Botanical name/plant family: Zipomoea batatas
Important practices: While sweet potatoes are typically grown with less pesticides overall than other potatoes and other produce, we always recommend choosing organic whenever possible!
Harvest season: I hate the cold, so I'm ready to eat in the fall before the frost hits.
Great source of: Vitamin A, calcium, Vitamin C, and several B vitamins. I also have tons of fiber and antioxidants, and have less of an effect on blood sugar than white potatoes.
Storage methods: Keep me in a cool, dark and dry place, and I'm good for at least a week. Make sure not to store me near onions, as they release gasses that make me more likely to sprout.
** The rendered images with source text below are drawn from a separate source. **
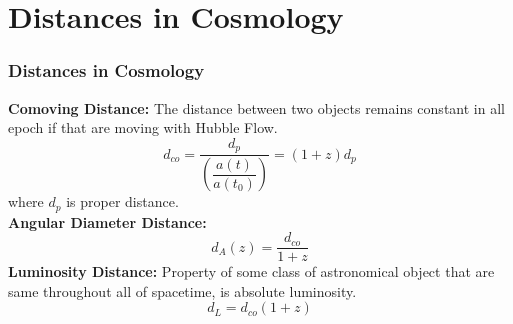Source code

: \documentclass[10pt,xcolor={dvipsnames}]{beamer}
\begin{document}
\section{ Distances in Cosmology}
\begin{frame}
 \frametitle{Distances in Cosmology}
 \vspace{3mm}
 \vspace{3mm}
 \textbf{Comoving Distance: } The distance between two objects remains constant in all epoch if that are moving with Hubble Flow.
$$ d_{c o}=\dfrac{d_{p}}{\left(\dfrac{a(t)}{a\left(t_{0}\right)}\right)}=(1+z) d_{p}$$
where $d_p$ is proper distance.\\
  \textbf{Angular Diameter Distance:} 
$$
 d_{A}\left(z\right)=\dfrac{d_{c o}}{1+z}
 $$
  \textbf{Luminosity Distance:}
Property of some class of astronomical object that are same throughout all of spacetime, is absolute luminosity.
 $$d_{L}=d_{c o}^{}(1+z)$$
 \end{frame}
\end{document}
Cooking methods: I can be baked, mashed, roasted, or boiled. Cut me into cubes and roast in the oven, then add me on top of salads or as a side dish. Replace white potatoes with me in breakfast hashes, stews, casseroles, or mashed potatoes. I'm great in chili, too! You can even slice me into thin pieces, put me in the toaster, then top me with nut butter and banana or avocado and egg. I'm also great in sweet dishes, such as baked and topped with yogurt, or in pies or pancakes.
World cuisines: Sweet potatoes are popular in African cuisines and are a staple food in the Pacific Islands. Japanese sweet potatoes, which are purple on the outside with a white flesh, are used in a variety of dishes throughout Asia.
Pairings: I pair nicely with corn, black beans, red onions, chili powder and tomatoes in southwestern-style dishes. Or try me with other root vegetables, garlic, and rosemary. I'm also delicious as a dessert with maple, cinnamon, and nuts!
Although I'm sometimes mistaken for a yam, I'm actually part of a completely different plant family.
My juice is combined with lime juice to make clothing dye in South America..
I'm the official state vegetable of North Carolina.